Radiofrequency ablation or catheter ablation
Ablation is a procedure for cardiac arrhythmias if long-term medications or electrical cardioversion are not preferred or were not effective. Before ablation surgery, doctors perform electrical mapping of the heart using an electrically sensitive catheter to map the origins of “extra” electrical activity throughout the heart. The map tells the doctor which areas of the heart are creating problematic electric signals that interfere with the proper rhythm.

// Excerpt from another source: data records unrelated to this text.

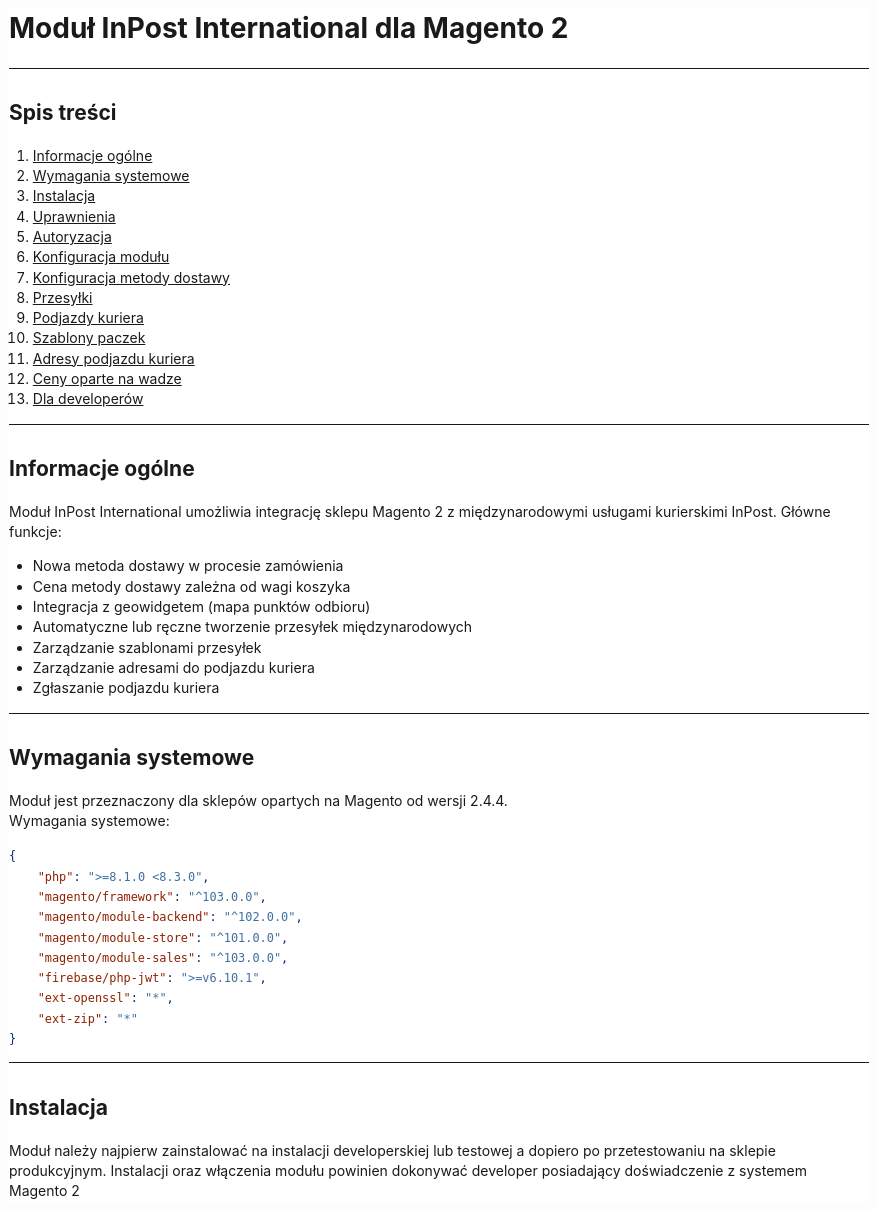 # Moduł InPost International dla Magento 2

---
## Spis treści
1. [Informacje ogólne](#informacje-ogólne)
2. [Wymagania systemowe](#wymagania-systemowe)
3. [Instalacja](#instalacja)
4. [Uprawnienia](#uprawnienia)
5. [Autoryzacja](#autoryzacja)
6. [Konfiguracja modułu](#konfiguracja-modułu)
7. [Konfiguracja metody dostawy](#konfiguracja-metody-dostawy)
8. [Przesyłki](#przesyłki)
9. [Podjazdy kuriera](#podjazdy-kuriera)
10. [Szablony paczek](#szablony-paczek)
11. [Adresy podjazdu kuriera](#adresy-podjazdu-kuriera)
12. [Ceny oparte na wadze](#ceny-oparte-na-wadze)
13. [Dla developerów](#dla-developerów)
---
## Informacje ogólne
Moduł InPost International umożliwia integrację sklepu Magento 2 z międzynarodowymi usługami kurierskimi InPost. 
Główne funkcje:
- Nowa metoda dostawy w procesie zamówienia
- Cena metody dostawy zależna od wagi koszyka
- Integracja z geowidgetem (mapa punktów odbioru)
- Automatyczne lub ręczne tworzenie przesyłek międzynarodowych
- Zarządzanie szablonami przesyłek
- Zarządzanie adresami do podjazdu kuriera
- Zgłaszanie podjazdu kuriera
---
## Wymagania systemowe
Moduł jest przeznaczony dla sklepów opartych na Magento od wersji 2.4.4.  
Wymagania systemowe:
```json
{
    "php": ">=8.1.0 <8.3.0",
    "magento/framework": "^103.0.0",
    "magento/module-backend": "^102.0.0",
    "magento/module-store": "^101.0.0",
    "magento/module-sales": "^103.0.0",
    "firebase/php-jwt": ">=v6.10.1",
    "ext-openssl": "*",
    "ext-zip": "*"
}
```

---
## Instalacja
Moduł należy najpierw zainstalować na instalacji developerskiej lub testowej a dopiero po przetestowaniu na sklepie 
produkcyjnym. Instalacji oraz włączenia modułu powinien dokonywać developer posiadający doświadczenie z systemem Magento 2
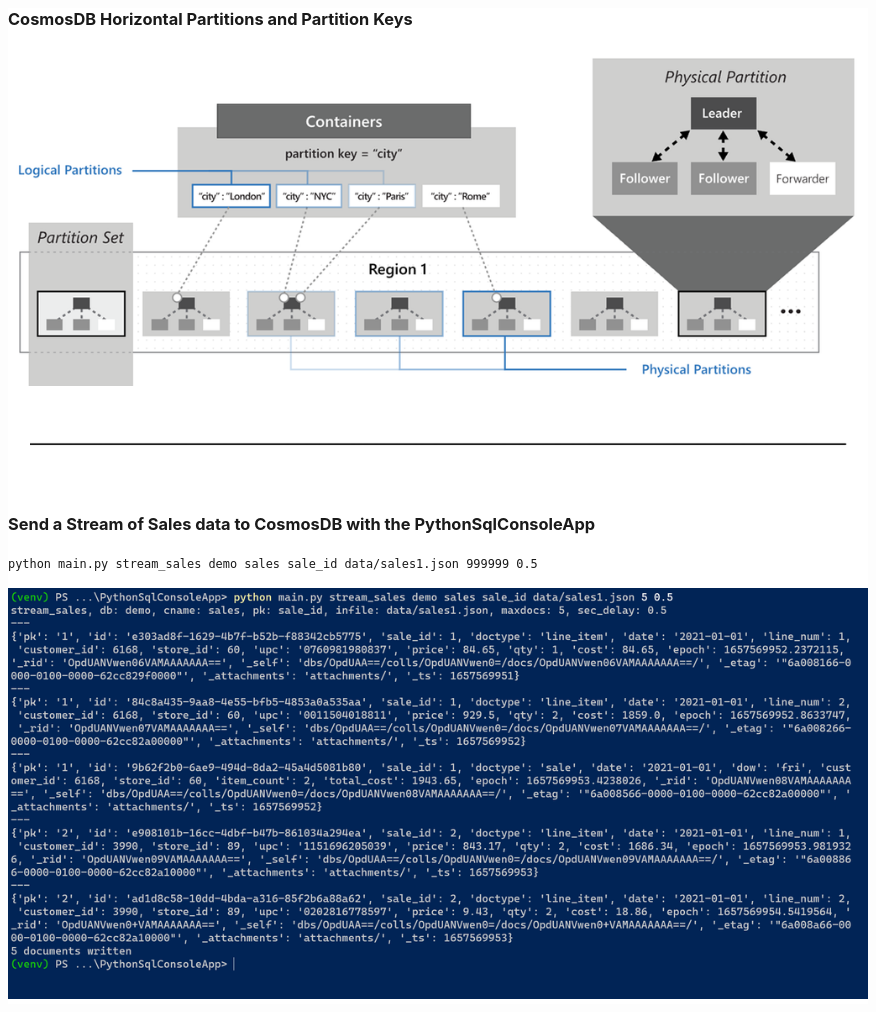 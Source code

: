 ### CosmosDB Horizontal Partitions and Partition Keys

<p align="center">
    <img src="img/partitions1.png" width="100%">
</p>

<p align="center"><img src="img/horizonal-line-1.jpeg" width="95%"></p>

### Send a Stream of Sales data to CosmosDB with the PythonSqlConsoleApp

```
python main.py stream_sales demo sales sale_id data/sales1.json 999999 0.5
```

<p align="center">
    <img src="img/python-console-app-streaming-sales.png" width="100%">
</p>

How is an ablation performed?
A catheter is inserted into a blood vessels and gently guided to the heart. The doctor carefully destroys malfunctioning tissue using the catheter to deliver energy (such as radiofrequency, laser or cryotherapy) to scar the problematic areas. The scarred areas will no longer send abnormal signals.
If successful, the heart will return to a normal rhythm. AFib may return, so multiple ablation procedures may be needed. This minimally invasive procedure usually has a short recovery period. Patients are generally placed on a short course of anti-arrhythmic drugs while the procedure takes full effect.
Common types of ablation for AF include:
- Pulmonary vein isolation ablation (PVI ablation or PVA). In some AFib patients, fibrillation is triggered by extra electrical currents in the pulmonary veins. During this procedure, doctors use the catheter tip to destroy the tissue that is sending the extra currents. In most cases, a normal heart rhythm returns.
- AV node ablation with pacemakers. In other AFib patients, the trigger for their AFib occurs in the atrioventricular node (where the electrical signals pass from the atria to the ventricles). Doctors place the catheter near the AV node and destroy a small area of tissue. They then implant a pacemaker to restore and maintain the heart’s normal rhythm.